- **TASK DESCRIPTION**:
Print the records below exactly, from the line containing "欧洲视觉媒体制作会议论文集中，页码 1–10，2018 年。" down to the line containing "3. **createCalcomBookingWithAlternatives()** (lines 1585-1616)", both lines included, and omit every picture.

- **EXCERPTED DATA**:

○ ○ ○ ○ ○

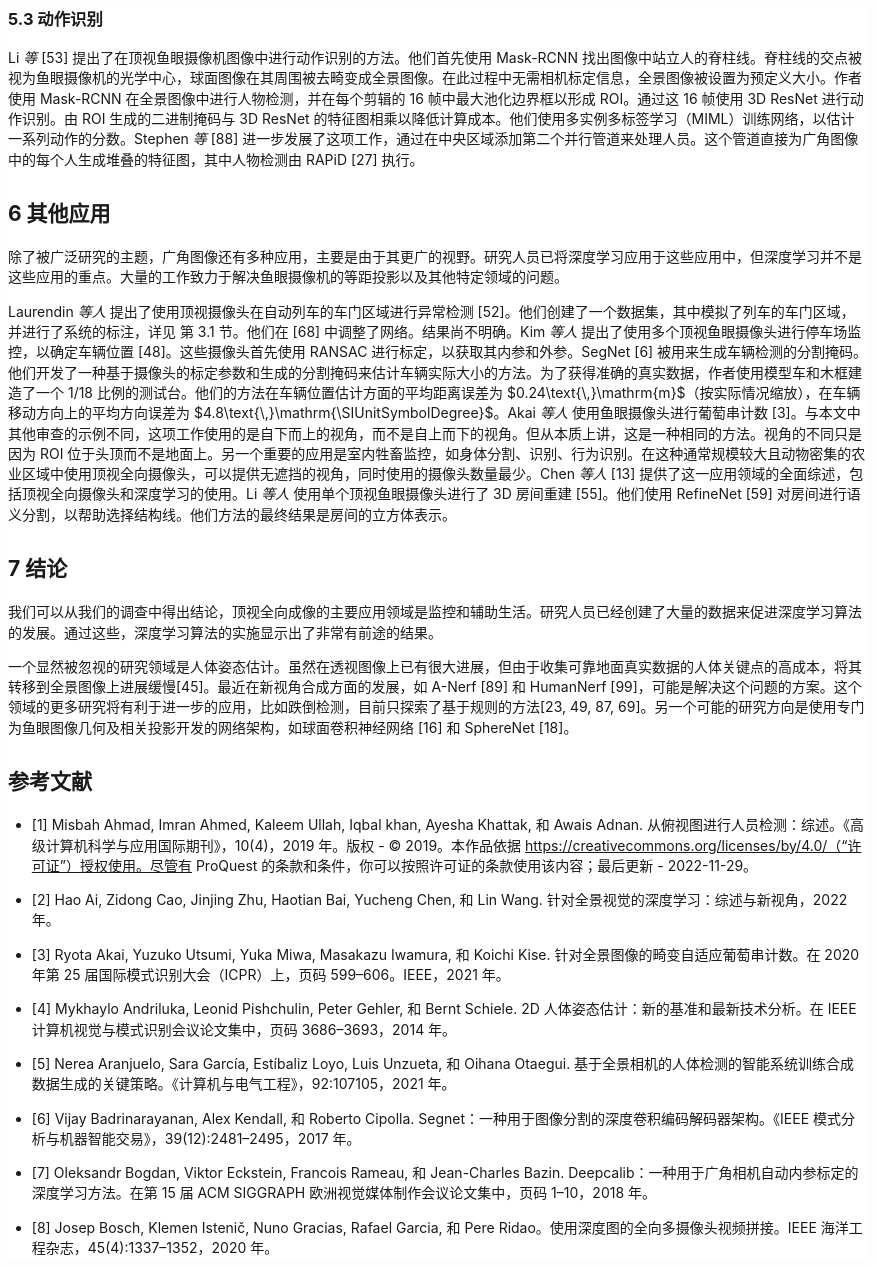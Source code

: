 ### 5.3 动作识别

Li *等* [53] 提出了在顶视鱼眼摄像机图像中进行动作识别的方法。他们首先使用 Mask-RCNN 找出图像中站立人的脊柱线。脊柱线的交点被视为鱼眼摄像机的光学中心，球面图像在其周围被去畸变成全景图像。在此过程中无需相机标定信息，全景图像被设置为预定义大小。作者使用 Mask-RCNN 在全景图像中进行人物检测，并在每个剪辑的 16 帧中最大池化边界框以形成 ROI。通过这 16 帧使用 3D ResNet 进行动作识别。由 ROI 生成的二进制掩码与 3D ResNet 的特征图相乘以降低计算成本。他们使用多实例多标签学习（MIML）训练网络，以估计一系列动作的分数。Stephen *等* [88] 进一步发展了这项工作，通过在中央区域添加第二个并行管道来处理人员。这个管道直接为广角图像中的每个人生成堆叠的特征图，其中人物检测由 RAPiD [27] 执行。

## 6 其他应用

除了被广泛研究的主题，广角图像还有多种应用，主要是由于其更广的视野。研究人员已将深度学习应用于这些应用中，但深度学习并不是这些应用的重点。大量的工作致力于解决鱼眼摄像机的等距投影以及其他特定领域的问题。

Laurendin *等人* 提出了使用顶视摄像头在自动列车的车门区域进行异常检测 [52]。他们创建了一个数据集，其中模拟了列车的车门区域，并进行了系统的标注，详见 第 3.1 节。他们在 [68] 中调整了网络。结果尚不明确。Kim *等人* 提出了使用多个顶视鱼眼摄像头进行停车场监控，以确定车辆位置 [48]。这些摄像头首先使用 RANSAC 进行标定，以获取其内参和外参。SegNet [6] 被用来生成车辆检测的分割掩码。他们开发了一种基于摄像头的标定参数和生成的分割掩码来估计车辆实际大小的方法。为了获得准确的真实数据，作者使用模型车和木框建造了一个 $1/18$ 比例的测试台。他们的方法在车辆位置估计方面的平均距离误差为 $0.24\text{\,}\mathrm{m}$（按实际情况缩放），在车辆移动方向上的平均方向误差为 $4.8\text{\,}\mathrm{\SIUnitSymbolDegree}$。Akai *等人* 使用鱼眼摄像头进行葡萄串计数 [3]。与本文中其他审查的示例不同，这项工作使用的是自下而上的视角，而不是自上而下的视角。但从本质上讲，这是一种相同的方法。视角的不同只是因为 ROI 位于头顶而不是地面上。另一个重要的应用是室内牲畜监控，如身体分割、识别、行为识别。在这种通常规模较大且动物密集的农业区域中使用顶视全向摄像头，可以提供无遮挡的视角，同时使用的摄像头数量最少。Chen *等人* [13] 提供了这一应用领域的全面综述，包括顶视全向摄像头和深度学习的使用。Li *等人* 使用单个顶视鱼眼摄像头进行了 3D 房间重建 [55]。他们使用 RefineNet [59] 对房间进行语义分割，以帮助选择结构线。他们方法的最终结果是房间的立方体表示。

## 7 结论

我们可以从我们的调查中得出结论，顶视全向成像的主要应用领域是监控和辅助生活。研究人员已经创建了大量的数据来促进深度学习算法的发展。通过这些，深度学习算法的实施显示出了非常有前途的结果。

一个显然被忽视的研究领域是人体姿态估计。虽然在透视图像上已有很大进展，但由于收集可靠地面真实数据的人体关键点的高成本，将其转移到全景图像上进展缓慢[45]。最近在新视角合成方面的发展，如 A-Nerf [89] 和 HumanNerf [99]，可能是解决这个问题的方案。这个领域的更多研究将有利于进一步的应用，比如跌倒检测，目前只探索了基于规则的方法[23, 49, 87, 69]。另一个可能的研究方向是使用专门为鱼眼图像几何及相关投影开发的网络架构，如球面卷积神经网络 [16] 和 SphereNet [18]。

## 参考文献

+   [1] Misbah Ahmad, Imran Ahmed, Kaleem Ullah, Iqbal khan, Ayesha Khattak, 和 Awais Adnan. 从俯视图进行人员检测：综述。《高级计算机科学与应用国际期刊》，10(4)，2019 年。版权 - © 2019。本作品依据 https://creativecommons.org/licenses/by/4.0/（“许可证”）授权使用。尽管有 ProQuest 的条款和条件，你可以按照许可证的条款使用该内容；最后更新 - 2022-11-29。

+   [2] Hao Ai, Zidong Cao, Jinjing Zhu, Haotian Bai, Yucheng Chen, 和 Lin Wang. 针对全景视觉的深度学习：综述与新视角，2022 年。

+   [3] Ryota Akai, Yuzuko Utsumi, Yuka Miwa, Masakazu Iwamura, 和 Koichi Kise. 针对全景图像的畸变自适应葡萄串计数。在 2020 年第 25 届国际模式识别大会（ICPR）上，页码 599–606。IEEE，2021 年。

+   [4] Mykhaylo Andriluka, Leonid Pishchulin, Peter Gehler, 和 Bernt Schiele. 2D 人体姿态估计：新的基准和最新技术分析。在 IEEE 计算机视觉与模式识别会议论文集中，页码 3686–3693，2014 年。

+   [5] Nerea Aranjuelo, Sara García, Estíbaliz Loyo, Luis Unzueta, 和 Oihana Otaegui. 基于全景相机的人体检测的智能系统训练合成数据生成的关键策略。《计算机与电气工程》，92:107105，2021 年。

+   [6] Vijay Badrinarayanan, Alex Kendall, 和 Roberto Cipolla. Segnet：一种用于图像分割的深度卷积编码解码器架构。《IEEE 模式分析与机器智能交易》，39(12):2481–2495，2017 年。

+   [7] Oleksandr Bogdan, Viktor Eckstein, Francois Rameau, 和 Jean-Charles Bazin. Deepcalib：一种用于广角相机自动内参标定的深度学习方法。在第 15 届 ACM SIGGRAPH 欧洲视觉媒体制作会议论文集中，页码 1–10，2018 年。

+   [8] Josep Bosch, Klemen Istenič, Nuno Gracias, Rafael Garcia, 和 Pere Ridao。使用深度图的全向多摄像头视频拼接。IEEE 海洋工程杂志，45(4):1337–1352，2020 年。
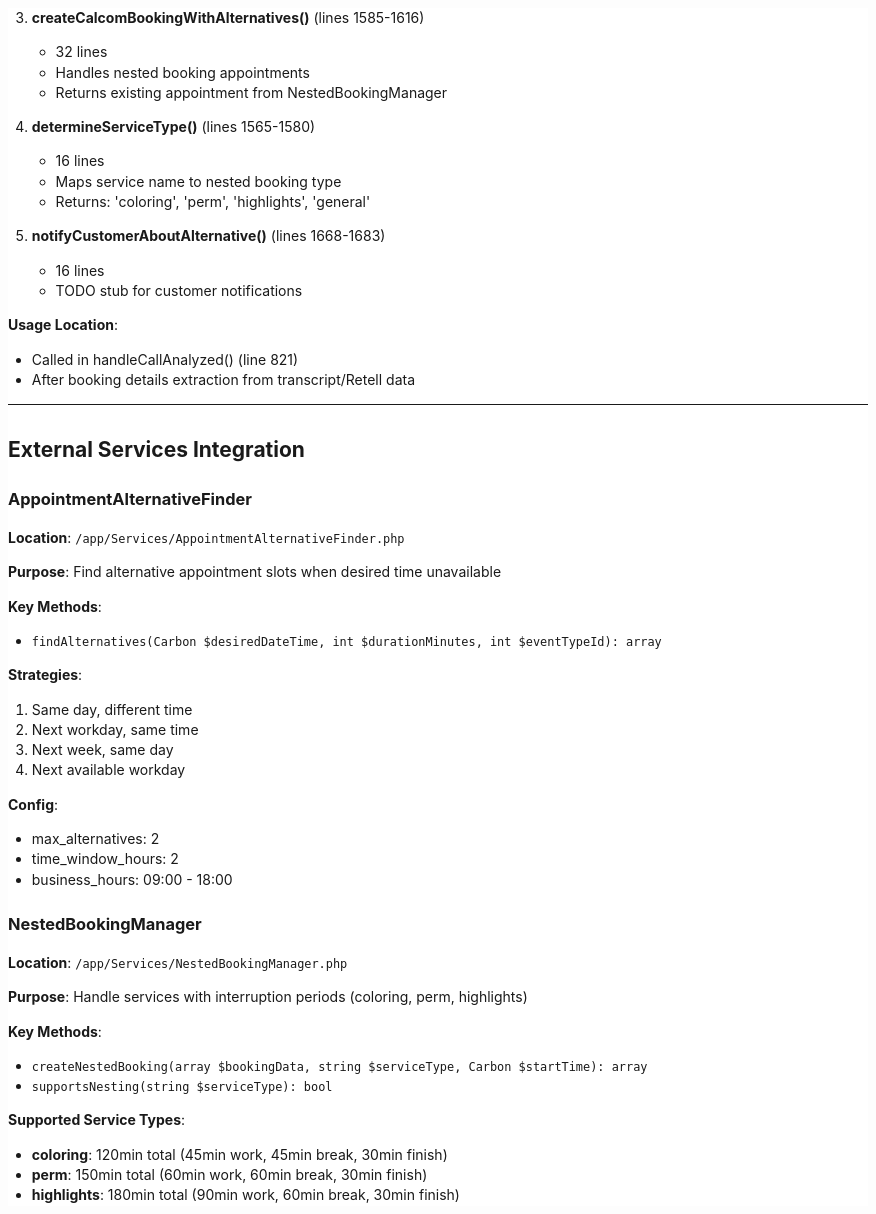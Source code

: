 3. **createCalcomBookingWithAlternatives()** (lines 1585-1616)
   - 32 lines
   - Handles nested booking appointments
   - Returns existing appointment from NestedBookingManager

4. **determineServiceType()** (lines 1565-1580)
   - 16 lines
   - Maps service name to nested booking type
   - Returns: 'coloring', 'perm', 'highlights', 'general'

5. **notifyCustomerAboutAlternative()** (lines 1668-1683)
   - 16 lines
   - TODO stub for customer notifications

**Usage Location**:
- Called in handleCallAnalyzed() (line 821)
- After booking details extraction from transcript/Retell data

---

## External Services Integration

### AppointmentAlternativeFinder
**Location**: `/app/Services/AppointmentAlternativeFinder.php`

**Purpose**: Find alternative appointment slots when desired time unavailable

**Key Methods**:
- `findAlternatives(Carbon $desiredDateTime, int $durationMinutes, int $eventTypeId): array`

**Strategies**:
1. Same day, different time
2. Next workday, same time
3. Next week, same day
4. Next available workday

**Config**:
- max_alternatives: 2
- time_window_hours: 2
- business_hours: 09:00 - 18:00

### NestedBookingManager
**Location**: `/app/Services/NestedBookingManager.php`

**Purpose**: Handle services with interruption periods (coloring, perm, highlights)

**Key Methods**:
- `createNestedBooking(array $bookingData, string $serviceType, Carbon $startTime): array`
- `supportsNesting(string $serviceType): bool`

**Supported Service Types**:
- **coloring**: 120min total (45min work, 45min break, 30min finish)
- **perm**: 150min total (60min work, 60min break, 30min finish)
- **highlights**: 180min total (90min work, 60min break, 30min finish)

○ ○ ○ ○ ○

- **RESPONSE FOR THIS EXERCISE**:
+   [7] Oleksandr Bogdan, Viktor Eckstein, Francois Rameau, 和 Jean-Charles Bazin. Deepcalib：一种用于广角相机自动内参标定的深度学习方法。在第 15 届 ACM SIGGRAPH 欧洲视觉媒体制作会议论文集中，页码 1–10，2018 年。

+   [8] Josep Bosch, Klemen Istenič, Nuno Gracias, Rafael Garcia, 和 Pere Ridao。使用深度图的全向多摄像头视频拼接。IEEE 海洋工程杂志，45(4):1337–1352，2020 年。
Source code

: 3. **createCalcomBookingWithAlternatives()** (lines 1585-1616)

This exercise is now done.